### Assigned task:
Answer with the number of lines in the records that contain "cdasearch" and with nothing else.

---------- Listed records ----------

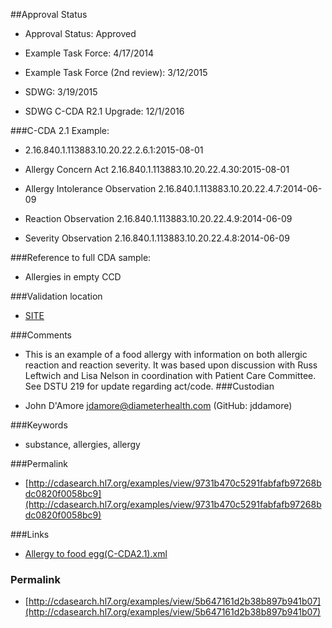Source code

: ##Approval Status 

* Approval Status: Approved
* Example Task Force: 4/17/2014
* Example Task Force (2nd review): 3/12/2015
* SDWG: 3/19/2015

* SDWG C-CDA R2.1 Upgrade: 12/1/2016    

###C-CDA 2.1 Example: 

* 2.16.840.1.113883.10.20.22.2.6.1:2015-08-01

* Allergy Concern Act 2.16.840.1.113883.10.20.22.4.30:2015-08-01

* Allergy Intolerance Observation 2.16.840.1.113883.10.20.22.4.7:2014-06-09
* Reaction Observation 2.16.840.1.113883.10.20.22.4.9:2014-06-09
* Severity Observation 2.16.840.1.113883.10.20.22.4.8:2014-06-09

###Reference to full CDA sample:
* Allergies in empty CCD


###Validation location

* [SITE](https://sitenv.org/sandbox-ccda/ccda-validator)


###Comments

* This is an example of a food allergy with information on both allergic reaction and reaction severity. It was based upon discussion with Russ Leftwich and Lisa Nelson in coordination with Patient Care Committee. See DSTU 219 for update regarding act/code.
###Custodian

* John D'Amore jdamore@diameterhealth.com (GitHub: jddamore)



###Keywords

* substance, allergies, allergy


###Permalink 

* [http://cdasearch.hl7.org/examples/view/9731b470c5291fabfafb97268bdc0820f0058bc9](http://cdasearch.hl7.org/examples/view/9731b470c5291fabfafb97268bdc0820f0058bc9)

###Links 

* [Allergy to food egg(C-CDA2.1).xml](https://github.com/HL7/C-CDA-Examples/tree/master/Allergies/Allergy%20to%20food%20egg/Allergy%20to%20food%20egg%28C-CDA2.1%29.xml)


### Permalink 

* [http://cdasearch.hl7.org/examples/view/5b647161d2b38b897b941b07](http://cdasearch.hl7.org/examples/view/5b647161d2b38b897b941b07)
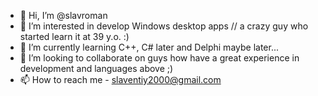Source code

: - 👋 Hi, I’m @slavroman
- 👀 I’m interested in develop Windows desktop apps // a crazy guy who started learn it at 39 y.o. :)
- 🌱 I’m currently learning C++, C# later and Delphi maybe later...
- 💞️ I’m looking to collaborate on guys how have a great experience in development and languages above ;)
- 📫 How to reach me  - slaventiy2000@gmail.com

<!---
slavroman/slavroman is a ✨ special ✨ repository because its `README.md` (this file) appears on your GitHub profile.
You can click the Preview link to take a look at your changes.
--->
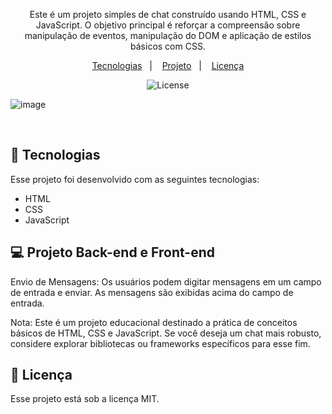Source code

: <p align="center">
Este é um projeto simples de chat construído usando HTML, CSS e JavaScript. O objetivo principal é reforçar a compreensão sobre manipulação de eventos, manipulação do DOM e aplicação de estilos básicos com CSS.
</p>

<p align="center">
  <a href="#-tecnologias">Tecnologias</a>&nbsp;&nbsp;&nbsp;|&nbsp;&nbsp;&nbsp;
  <a href="#-projeto">Projeto</a>&nbsp;&nbsp;&nbsp;|&nbsp;&nbsp;&nbsp;
  <a href="#memo-licença">Licença</a>
</p>

<p align="center">
  <img alt="License" src="https://img.shields.io/static/v1?label=license&message=MIT&color=49AA26&labelColor=000000">
</p>

![image](https://github.com/a-paulaassuncao/chatSenac/assets/111024757/b57e9ad1-07ca-4450-8042-8e146bcf10de)

<br>

## 🚀 Tecnologias

Esse projeto foi desenvolvido com as seguintes tecnologias:

- HTML
- CSS
- JavaScript


## 💻 Projeto Back-end e Front-end

Envio de Mensagens: 
Os usuários podem digitar mensagens em um campo de entrada e enviar. As mensagens são exibidas acima do campo de entrada.

Nota: Este é um projeto educacional destinado a prática de conceitos básicos de HTML, CSS e JavaScript. Se você deseja um chat mais robusto, considere explorar bibliotecas ou frameworks específicos para esse fim.

## 📝 Licença

Esse projeto está sob a licença MIT.

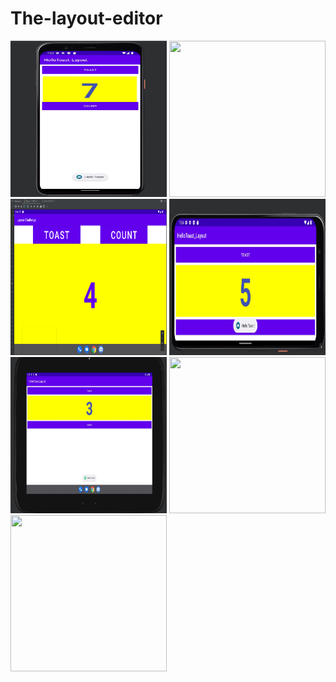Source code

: # The-layout-editor

<img src="/Screenshot/Layout.jpg" width="250" height="250"/>

<img src="/Screenshot/lauout constraint.jpg" width="250" height="250"/>

<img src="/Screenshot/layout_challenge.png" width="250" height="250"/>

<img src="/Screenshot/layout_land.jpg" width="250" height="250"/>

<img src="/Screenshot/layout_x-large.jpg" width="250" height="250"/>

<img src="/Screenshot/linear_layout.jpg" width="250" height="250"/>

<img src="/Screenshot/relative_layout.jpg" width="250" height="250"/>
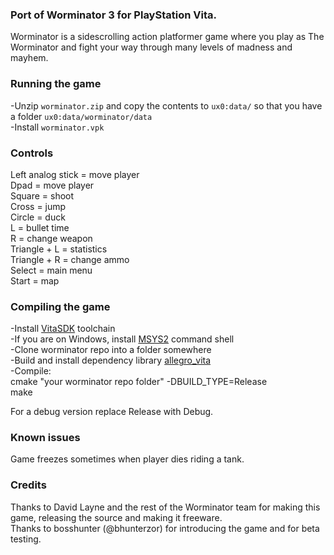 ### Port of Worminator 3 for PlayStation Vita.  
Worminator is a sidescrolling action platformer game where you play as The Worminator and fight your way through many levels of madness and mayhem.

### Running the game
-Unzip `worminator.zip` and copy the contents to `ux0:data/` so that you have a folder `ux0:data/worminator/data`  
-Install `worminator.vpk`

### Controls
Left analog stick = move player  
Dpad = move player  
Square = shoot  
Cross = jump  
Circle =  duck  
L = bullet time  
R = change weapon  
Triangle + L = statistics  
Triangle + R = change ammo  
Select = main menu  
Start = map  


### Compiling the game 
-Install [VitaSDK](http://vitasdk.org) toolchain  
-If you are on Windows, install [MSYS2](http://msys2.org) command shell  
-Clone worminator repo into a folder somewhere  
-Build and install dependency library [allegro_vita](https://github.com/ammeir/allegro_vita)  
-Compile:  
  cmake "your worminator repo folder" -DBUILD_TYPE=Release  
  make

For a debug version replace Release with Debug.

### Known issues
Game freezes sometimes when player dies riding a tank. 

### Credits
Thanks to David Layne and the rest of the Worminator team for making this game, releasing the source and making it freeware.  
Thanks to bosshunter (@bhunterzor) for introducing the game and for beta testing.

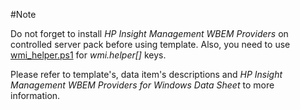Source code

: #Note

Do not forget to install _HP Insight Management WBEM Providers_ on controlled server pack before using template.
Also, you need to use [wmi_helper.ps1](https://raw.githubusercontent.com/zbx-sadman/WMI/master/wmi_helper.ps1) for _wmi.helper[]_ keys.

Please refer to template's, data item's descriptions and _HP Insight Management WBEM Providers for Windows Data Sheet_ to more information.


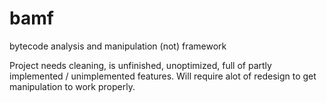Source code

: # bamf
bytecode analysis and manipulation (not) framework

Project needs cleaning, is unfinished, unoptimized, full of partly implemented / unimplemented features. 
Will require alot of redesign to get manipulation to work properly.
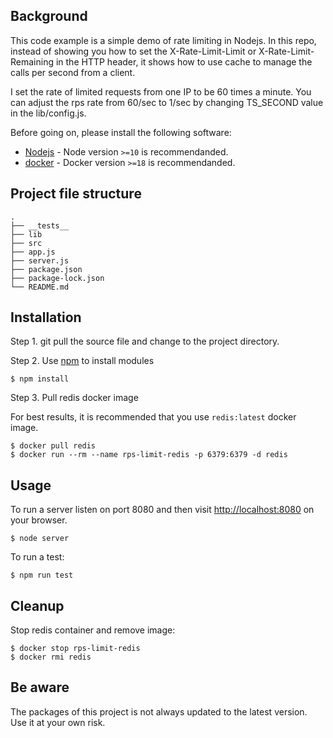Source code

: ## Background

This code example is a simple demo of rate limiting in Nodejs. In this repo, instead of showing you how to set the X-Rate-Limit-Limit or X-Rate-Limit-Remaining in the HTTP header, it shows how to use cache to manage the calls per second from a client. 

I set the rate of limited requests from one IP to be 60 times a minute. You can adjust the rps rate from 60/sec to 1/sec by changing TS_SECOND value in the lib/config.js.

Before going on, please install the following software:
 
* [Nodejs](https://nodejs.org/en/download/) - Node version `>=10` is recommendanded.
* [docker](https://www.docker.com/) - Docker version `>=18` is recommendanded.

## Project file structure
    .
    ├── __tests__
    ├── lib                                       
    ├── src                                     
    ├── app.js
    ├── server.js                            
    ├── package.json
    ├── package-lock.json
    └── README.md

## Installation

Step 1. git pull the source file and change to the project directory.

Step 2. Use [npm](https://www.npmjs.com/) to install modules

    $ npm install

Step 3. Pull redis docker image

For best results, it is recommended that you use `redis:latest` docker image.

    $ docker pull redis
    $ docker run --rm --name rps-limit-redis -p 6379:6379 -d redis

## Usage

To run a server listen on port 8080 and then visit [http://localhost:8080](http://localhost:8080) on your browser.

    $ node server

To run a test:

    $ npm run test

## Cleanup

Stop redis container and remove image:

    $ docker stop rps-limit-redis
    $ docker rmi redis

## Be aware

The packages of this project is not always updated to the latest version. Use it at your own risk.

----------

### Result below:
2